** Raw data follows **

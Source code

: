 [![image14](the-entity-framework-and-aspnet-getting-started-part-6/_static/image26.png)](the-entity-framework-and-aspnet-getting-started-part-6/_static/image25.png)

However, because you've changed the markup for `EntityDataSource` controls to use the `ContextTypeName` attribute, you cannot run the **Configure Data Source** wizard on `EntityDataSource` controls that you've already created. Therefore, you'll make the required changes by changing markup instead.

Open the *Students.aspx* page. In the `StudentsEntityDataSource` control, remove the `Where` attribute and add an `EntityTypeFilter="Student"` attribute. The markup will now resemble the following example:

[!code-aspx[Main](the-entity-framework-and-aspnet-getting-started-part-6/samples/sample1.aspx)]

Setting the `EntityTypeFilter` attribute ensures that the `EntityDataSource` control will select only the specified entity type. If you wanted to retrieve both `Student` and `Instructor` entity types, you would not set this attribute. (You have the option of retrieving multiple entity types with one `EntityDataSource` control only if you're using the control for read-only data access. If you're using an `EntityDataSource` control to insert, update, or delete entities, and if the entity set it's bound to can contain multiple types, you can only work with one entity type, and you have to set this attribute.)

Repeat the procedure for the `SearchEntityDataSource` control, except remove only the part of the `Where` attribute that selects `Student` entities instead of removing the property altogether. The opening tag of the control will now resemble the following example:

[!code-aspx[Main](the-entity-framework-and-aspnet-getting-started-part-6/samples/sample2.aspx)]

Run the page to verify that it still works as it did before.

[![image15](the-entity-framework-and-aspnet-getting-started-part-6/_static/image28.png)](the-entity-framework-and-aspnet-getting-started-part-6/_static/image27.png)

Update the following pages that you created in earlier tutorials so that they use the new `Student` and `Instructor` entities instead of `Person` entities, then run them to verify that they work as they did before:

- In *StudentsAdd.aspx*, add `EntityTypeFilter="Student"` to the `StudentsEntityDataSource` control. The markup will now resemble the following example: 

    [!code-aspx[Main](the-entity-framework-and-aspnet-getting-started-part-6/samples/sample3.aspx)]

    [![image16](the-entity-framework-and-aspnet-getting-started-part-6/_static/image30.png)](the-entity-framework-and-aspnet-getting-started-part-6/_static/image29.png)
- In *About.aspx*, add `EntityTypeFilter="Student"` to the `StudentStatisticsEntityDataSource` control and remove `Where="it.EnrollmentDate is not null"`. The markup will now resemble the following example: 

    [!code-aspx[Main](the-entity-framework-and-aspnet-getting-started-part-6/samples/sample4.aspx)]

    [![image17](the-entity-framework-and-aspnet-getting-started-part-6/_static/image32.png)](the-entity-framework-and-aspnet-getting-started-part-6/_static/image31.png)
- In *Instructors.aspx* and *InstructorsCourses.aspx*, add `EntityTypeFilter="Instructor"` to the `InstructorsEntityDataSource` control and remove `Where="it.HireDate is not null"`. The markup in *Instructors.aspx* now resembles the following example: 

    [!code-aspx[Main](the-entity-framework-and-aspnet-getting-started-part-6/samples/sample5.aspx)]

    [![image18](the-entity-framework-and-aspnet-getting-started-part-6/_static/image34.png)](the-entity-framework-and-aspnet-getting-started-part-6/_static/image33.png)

** End of Raw data **

Exercise requirements. From the records above, give again exactly the lines running from the line with "Update the following" to the line with "- In *About.aspx*, add", inclusive.

Solution to the problem.
Update the following pages that you created in earlier tutorials so that they use the new `Student` and `Instructor` entities instead of `Person` entities, then run them to verify that they work as they did before:

- In *StudentsAdd.aspx*, add `EntityTypeFilter="Student"` to the `StudentsEntityDataSource` control. The markup will now resemble the following example: 

    [!code-aspx[Main](the-entity-framework-and-aspnet-getting-started-part-6/samples/sample3.aspx)]

    [![image16](the-entity-framework-and-aspnet-getting-started-part-6/_static/image30.png)](the-entity-framework-and-aspnet-getting-started-part-6/_static/image29.png)
- In *About.aspx*, add `EntityTypeFilter="Student"` to the `StudentStatisticsEntityDataSource` control and remove `Where="it.EnrollmentDate is not null"`. The markup will now resemble the following example: 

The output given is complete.